I am a small business owner and one of my employees planned on leaving without notice. She made sure to do maximum damage before she left. She actually filed for unemployment 5 days before I fired her for failure to perform duties.Can I file charges?

She was my administrative assistant, did payroll etc.. Before she left she did not perform ANY of her tasks which cost my business over 20,000.00 Do I have any recourse to take legal action?
My business is in Houston tx

Asked on January 23, 2018 under Employment Labor Law, Texas


SJZ, Member, New York Bar / FreeAdvice Contributing Attorney

Answered 3 years ago | Contributor

No, you cannot sue an employee for not doing his/her job: your only recourse would have been to fire her sooner, as soon as you noticed her not doing her work (unless she had a contract preventing her firing, you could fire her at will). If she *deliberately* sabotaged you--erased files, stole money, defamed you to customers, etc.--you could sue.
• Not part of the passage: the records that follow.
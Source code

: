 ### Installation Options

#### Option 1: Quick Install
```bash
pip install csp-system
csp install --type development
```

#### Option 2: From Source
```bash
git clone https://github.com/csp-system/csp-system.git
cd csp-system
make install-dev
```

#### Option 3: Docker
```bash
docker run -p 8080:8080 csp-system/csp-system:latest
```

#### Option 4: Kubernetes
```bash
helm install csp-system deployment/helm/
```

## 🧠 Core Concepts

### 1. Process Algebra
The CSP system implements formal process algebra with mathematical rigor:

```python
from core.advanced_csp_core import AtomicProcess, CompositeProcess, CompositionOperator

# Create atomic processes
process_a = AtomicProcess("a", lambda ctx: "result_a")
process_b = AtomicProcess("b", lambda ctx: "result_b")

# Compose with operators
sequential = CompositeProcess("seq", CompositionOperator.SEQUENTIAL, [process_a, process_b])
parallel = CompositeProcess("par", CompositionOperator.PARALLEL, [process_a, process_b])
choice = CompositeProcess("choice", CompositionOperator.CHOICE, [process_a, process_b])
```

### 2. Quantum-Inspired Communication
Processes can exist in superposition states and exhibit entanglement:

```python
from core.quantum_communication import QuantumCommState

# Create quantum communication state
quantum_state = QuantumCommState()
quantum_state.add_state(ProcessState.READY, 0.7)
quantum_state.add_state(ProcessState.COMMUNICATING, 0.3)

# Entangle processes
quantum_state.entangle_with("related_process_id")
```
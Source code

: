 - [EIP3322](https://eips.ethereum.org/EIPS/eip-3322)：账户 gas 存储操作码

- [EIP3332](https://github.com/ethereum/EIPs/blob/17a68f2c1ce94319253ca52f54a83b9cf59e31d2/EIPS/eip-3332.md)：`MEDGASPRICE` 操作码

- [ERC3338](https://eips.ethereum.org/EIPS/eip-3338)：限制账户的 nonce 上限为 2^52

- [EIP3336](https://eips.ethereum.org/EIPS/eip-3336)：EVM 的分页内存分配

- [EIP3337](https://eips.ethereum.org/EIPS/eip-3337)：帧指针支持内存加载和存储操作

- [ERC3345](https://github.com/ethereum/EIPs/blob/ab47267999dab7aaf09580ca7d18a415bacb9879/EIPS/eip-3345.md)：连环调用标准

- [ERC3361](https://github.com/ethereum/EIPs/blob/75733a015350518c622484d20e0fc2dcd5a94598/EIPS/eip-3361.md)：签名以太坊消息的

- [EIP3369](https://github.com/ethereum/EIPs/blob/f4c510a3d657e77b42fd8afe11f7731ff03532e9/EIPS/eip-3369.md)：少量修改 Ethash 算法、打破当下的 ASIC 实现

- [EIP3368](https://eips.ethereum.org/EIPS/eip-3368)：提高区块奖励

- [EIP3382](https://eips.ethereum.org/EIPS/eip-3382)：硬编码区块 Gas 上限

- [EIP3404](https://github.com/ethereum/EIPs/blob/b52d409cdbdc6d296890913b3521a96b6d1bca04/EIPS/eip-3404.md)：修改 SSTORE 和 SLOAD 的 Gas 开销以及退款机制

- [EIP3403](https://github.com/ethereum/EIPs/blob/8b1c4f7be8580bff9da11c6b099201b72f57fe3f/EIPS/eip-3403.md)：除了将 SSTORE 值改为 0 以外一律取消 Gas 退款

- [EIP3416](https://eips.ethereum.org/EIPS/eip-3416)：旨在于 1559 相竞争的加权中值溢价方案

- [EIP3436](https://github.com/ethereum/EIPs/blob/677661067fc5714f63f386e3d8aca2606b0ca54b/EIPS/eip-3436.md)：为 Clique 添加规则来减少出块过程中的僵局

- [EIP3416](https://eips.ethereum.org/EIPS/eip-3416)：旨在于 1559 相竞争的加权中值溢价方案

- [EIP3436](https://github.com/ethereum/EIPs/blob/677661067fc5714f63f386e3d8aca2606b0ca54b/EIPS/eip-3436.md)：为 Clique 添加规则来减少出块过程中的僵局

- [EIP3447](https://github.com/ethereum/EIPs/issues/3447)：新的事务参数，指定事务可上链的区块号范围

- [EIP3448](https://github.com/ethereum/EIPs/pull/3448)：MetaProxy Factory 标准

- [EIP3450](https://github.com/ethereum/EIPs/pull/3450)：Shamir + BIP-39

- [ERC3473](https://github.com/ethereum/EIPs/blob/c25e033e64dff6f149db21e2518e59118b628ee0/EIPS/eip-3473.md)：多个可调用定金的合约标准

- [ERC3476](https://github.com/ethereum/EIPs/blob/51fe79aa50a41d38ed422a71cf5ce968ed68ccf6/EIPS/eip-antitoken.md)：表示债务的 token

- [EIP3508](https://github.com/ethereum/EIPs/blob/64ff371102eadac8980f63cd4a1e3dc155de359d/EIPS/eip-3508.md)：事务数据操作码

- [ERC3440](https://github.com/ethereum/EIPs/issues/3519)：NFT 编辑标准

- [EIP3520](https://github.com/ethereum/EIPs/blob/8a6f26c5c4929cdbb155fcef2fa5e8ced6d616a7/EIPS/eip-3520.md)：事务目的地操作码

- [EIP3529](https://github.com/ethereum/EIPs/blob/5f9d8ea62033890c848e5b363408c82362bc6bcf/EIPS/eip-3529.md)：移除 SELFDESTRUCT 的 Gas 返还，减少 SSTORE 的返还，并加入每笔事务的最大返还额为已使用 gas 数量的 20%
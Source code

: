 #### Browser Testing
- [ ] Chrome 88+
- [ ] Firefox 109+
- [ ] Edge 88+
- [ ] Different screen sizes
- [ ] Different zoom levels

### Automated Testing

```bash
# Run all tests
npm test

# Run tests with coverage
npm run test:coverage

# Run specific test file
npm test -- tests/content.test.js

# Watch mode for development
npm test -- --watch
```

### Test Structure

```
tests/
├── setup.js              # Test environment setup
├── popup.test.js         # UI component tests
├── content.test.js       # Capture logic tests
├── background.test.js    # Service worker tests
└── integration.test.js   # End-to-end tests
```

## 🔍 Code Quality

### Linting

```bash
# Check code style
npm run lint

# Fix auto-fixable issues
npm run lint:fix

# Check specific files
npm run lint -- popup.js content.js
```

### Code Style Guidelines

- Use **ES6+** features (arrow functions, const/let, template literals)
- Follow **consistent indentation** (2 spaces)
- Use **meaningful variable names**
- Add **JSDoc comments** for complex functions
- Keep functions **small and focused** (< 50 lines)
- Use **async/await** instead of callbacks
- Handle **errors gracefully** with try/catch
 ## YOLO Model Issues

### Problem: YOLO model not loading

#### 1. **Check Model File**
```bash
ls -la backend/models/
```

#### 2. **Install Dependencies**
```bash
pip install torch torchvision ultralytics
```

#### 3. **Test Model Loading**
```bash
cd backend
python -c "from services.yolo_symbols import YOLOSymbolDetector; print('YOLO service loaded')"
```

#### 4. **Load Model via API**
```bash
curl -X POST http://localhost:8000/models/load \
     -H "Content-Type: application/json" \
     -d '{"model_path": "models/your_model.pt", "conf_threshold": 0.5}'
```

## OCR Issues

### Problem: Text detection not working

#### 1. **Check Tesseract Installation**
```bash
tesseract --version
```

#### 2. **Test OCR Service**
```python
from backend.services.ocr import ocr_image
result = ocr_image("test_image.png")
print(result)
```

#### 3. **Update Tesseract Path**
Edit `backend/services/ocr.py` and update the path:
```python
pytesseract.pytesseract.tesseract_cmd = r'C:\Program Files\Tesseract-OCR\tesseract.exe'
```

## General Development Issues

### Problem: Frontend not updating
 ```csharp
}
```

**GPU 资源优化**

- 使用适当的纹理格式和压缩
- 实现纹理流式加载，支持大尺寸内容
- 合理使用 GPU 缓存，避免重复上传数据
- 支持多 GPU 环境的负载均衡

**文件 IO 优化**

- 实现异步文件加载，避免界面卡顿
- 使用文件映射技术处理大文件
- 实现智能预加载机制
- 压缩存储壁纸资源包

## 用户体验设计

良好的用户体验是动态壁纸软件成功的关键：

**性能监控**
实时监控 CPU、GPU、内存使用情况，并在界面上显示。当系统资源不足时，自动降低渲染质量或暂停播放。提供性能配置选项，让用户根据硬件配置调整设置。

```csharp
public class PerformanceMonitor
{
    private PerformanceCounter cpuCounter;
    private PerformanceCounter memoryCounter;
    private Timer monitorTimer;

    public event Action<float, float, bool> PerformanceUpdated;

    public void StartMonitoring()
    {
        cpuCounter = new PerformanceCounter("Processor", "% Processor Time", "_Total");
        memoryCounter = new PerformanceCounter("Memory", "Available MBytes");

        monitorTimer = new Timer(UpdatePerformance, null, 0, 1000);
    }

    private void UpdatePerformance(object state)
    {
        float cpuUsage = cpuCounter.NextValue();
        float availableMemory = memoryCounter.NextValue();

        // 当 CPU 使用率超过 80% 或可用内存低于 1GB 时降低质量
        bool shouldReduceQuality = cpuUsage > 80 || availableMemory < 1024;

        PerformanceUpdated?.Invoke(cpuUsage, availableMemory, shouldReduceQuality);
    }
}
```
You could even sue for certain negligence, or unreasonable carelessness, such as if she filled out checks incorrectly, giving employees too much of your business's money. But simply failing to do her job does not give rise to liability under employment at will, since employment at will (the law of this country) supposes that the remedy for a bad worker is termination. You need more than her failure to simply not do her job, but rather need some deliberate, or at least unreasonably careless, specific act or ommission to potentally hold her liable.